FINANCIAL NEWS FROM AROUND THE GLOBE

The US stock market has been rising since March 9, 2009. There have been ups and downs, of course, and there have been flirtations with a correction, or decline of 20 percent or more. But even with all the turbulence since the start of October, we are still in a bull market — one that has lasted 3,542 days, the longest stretch since World War II.
Monday was another tough day, again raising the question: Is the party over? Don’t trust anyone who says they know the answer. Here’s a roundup of the factors behind the consternation:
Wall Street Journal: “Downbeat forecasts from former market leaders such as Apple Inc. and Facebook Inc. have raised questions over whether the past year’s gains can be justified. Adding to those worries, investors are already expecting a broader slowdown in corporate earnings growth as rising rates and a stronger dollar take a greater toll on profits.”
Financial Times:
“The mood in the markets had already been unsettled by the tense dialogue between Xi Jinping, China’s president, and Mike Pence, the US vice-president, at the Asia-Pacific Economic Co-operation summit over the weekend. Analysts at Scotiabank said the Apec meetings attended by Mr Pence ‘suggested the US is adopting a harsher tone in dealings with China and . . . mean perhaps little likelihood that a trade deal can be reached, which might inject some unease into markets ahead of the G20 meetings at the end of the month.’ ”
New York Times:
“Investors are increasingly skittish about companies’ prospects.

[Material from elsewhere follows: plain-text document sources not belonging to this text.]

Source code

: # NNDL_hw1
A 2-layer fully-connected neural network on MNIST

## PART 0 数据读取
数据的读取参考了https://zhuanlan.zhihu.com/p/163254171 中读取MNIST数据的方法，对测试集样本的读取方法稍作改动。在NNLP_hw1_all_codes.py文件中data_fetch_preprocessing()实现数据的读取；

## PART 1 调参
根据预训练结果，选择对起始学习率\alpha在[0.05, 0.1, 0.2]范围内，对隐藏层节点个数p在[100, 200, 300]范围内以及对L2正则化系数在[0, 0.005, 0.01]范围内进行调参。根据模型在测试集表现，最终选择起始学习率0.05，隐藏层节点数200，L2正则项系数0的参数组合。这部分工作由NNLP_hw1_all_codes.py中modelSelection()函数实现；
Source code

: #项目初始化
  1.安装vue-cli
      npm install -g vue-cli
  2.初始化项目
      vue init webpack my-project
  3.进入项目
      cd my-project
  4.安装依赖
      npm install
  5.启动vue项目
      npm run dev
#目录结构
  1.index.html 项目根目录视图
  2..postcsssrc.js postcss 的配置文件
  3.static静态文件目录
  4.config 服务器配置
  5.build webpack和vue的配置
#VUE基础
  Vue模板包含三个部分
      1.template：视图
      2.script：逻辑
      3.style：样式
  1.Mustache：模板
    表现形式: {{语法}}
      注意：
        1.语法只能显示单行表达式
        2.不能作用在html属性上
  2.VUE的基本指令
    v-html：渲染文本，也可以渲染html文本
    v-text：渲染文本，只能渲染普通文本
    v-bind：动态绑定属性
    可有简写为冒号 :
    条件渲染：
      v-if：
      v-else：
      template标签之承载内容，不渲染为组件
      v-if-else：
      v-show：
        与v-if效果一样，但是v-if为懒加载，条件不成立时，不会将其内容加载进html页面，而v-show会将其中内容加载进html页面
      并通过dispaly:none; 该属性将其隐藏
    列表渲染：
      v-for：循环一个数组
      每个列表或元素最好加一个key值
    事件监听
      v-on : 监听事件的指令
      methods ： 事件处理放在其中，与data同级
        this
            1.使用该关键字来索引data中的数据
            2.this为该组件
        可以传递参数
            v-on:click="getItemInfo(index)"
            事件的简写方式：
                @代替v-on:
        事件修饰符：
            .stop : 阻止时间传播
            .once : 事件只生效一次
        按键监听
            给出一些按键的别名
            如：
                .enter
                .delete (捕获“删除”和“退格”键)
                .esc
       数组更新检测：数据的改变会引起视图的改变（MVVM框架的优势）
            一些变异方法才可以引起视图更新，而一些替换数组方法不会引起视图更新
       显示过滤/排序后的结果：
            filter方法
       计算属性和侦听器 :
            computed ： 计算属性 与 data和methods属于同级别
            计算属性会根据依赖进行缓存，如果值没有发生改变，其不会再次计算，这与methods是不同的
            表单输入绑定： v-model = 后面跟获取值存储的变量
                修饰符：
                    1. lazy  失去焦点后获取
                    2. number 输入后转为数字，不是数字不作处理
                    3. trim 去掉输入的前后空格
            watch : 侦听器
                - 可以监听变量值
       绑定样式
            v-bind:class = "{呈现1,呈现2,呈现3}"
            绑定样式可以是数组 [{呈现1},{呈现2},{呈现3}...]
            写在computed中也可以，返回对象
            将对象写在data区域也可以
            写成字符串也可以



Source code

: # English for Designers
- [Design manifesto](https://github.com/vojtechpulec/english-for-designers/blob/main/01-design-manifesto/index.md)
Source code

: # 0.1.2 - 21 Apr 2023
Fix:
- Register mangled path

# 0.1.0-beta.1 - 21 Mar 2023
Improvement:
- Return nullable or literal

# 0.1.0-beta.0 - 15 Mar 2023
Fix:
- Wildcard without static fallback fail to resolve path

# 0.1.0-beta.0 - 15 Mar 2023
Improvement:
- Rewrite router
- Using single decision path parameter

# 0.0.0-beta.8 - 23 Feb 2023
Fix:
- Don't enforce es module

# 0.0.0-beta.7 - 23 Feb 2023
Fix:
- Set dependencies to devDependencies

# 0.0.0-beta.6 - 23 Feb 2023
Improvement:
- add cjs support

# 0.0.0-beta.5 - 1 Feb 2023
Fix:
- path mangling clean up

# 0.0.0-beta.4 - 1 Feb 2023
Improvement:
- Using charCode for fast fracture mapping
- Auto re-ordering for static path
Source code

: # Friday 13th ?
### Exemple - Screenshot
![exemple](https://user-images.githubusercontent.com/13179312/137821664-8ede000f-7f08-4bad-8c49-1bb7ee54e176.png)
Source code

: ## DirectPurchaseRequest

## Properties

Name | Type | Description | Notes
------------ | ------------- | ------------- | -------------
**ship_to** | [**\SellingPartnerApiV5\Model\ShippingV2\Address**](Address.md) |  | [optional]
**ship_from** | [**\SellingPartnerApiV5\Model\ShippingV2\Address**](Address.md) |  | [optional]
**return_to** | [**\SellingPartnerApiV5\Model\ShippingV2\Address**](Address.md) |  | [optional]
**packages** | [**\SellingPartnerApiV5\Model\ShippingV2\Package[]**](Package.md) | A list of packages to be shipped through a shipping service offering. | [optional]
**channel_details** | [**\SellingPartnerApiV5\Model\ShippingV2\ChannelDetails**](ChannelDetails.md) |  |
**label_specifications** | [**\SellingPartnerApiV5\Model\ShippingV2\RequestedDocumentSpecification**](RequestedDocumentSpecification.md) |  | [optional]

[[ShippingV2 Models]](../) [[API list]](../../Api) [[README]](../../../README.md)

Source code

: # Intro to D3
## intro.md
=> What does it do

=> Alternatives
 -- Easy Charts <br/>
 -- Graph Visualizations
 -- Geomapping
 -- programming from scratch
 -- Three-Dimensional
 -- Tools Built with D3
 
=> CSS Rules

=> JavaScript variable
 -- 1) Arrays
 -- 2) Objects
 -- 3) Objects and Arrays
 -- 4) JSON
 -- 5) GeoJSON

Europe and China are facing economic weakness, while margins could be pinched by higher interest rates and rising labor costs.
Shares in industrial companies, viewed as particularly vulnerable to rising trade tensions with China, have dropped more than 10 percent since September. Economically sensitive financial stocks have slid 7.5 percent. Shares of homebuilders, which are vulnerable to rising rates, have fallen more than 30 percent.”
Boston Globe:
“In Boston, where there are few tech giants and hundreds of startups, the tremors on Wall Street have so far not shaken the faith of executives and their investors. But the local tech sector isn’t immune to the turmoil on Wall Street. No boom lasts forever, and when this one ends, Boston could get hurt. Many venture-funded companies rely on continued infusions of investment to keep them afloat while they build profitable businesses. And there’s a chance that if the faucet shuts off, many could fail.”